What you are asked to do — Among the records that follow, set down only the lines from the one containing "[HDF5 for Python](http://www.h5py.org/)" to the one containing "### 2. To reproduce", both included, exactly.

[Dataset records]
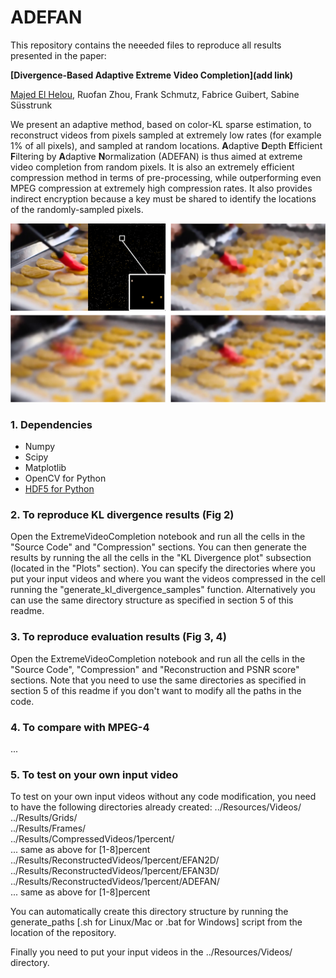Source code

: # ADEFAN

This repository contains the neeeded files to reproduce all results presented in the paper:

**[Divergence-Based Adaptive Extreme Video Completion](add link)**

[Majed El Helou](http://majedelhelou.github.io), Ruofan Zhou, Frank Schmutz, Fabrice Guibert, Sabine Süsstrunk


We present an adaptive method, based on color-KL sparse estimation, to reconstruct videos from pixels sampled at extremely low rates (for example 1% of all pixels), and sampled at random locations. **A**daptive **D**epth **E**fficient **F**iltering by **A**daptive **N**ormalization (ADEFAN) is thus aimed at extreme video completion from random pixels. It is also an extremely efficient compression method in terms of pre-processing, while outperforming even MPEG compression at extremely high compression rates. It also provides indirect encryption because a key must be shared to identify the locations of the randomly-sampled pixels.

![fig1](fig1.png)

### 1. Dependencies
* Numpy
* Scipy
* Matplotlib
* OpenCV for Python
* [HDF5 for Python](http://www.h5py.org/)


### 2. To reproduce KL divergence results (Fig 2)
Open the ExtremeVideoCompletion notebook and run all the cells in the "Source Code" and "Compression" sections. You can then generate the results by running the all the cells in the "KL Divergence plot" subsection (located in the "Plots" section). You can specify the directories where you put your input videos and where you want the videos compressed in the cell running the "generate_kl_divergence_samples" function. Alternatively you can use the same directory structure as specified in section 5 of this readme.

### 3. To reproduce evaluation results (Fig 3, 4)
Open the ExtremeVideoCompletion notebook and run all the cells in the "Source Code", "Compression" and "Reconstruction and PSNR score" sections. Note that you need to use the same directories as specified in section 5 of this readme if you don't want to modify all the paths in the code.

### 4. To compare with MPEG-4
...

### 5. To test on your own input video
To test on your own input videos without any code modification, you need to have the following directories already created:
../Resources/Videos/  
../Results/Grids/  
../Results/Frames/  
../Results/CompressedVideos/1percent/  
... same as above for [1-8]percent  
../Results/ReconstructedVideos/1percent/EFAN2D/  
../Results/ReconstructedVideos/1percent/EFAN3D/  
../Results/ReconstructedVideos/1percent/ADEFAN/  
... same as above for [1-8]percent

You can automatically create this directory structure by running the generate_paths [.sh for Linux/Mac or .bat for Windows] script from the location of the repository.

Finally you need to put your input videos in the ../Resources/Videos/ directory.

Your solution —
* [HDF5 for Python](http://www.h5py.org/)


### 2. To reproduce KL divergence results (Fig 2)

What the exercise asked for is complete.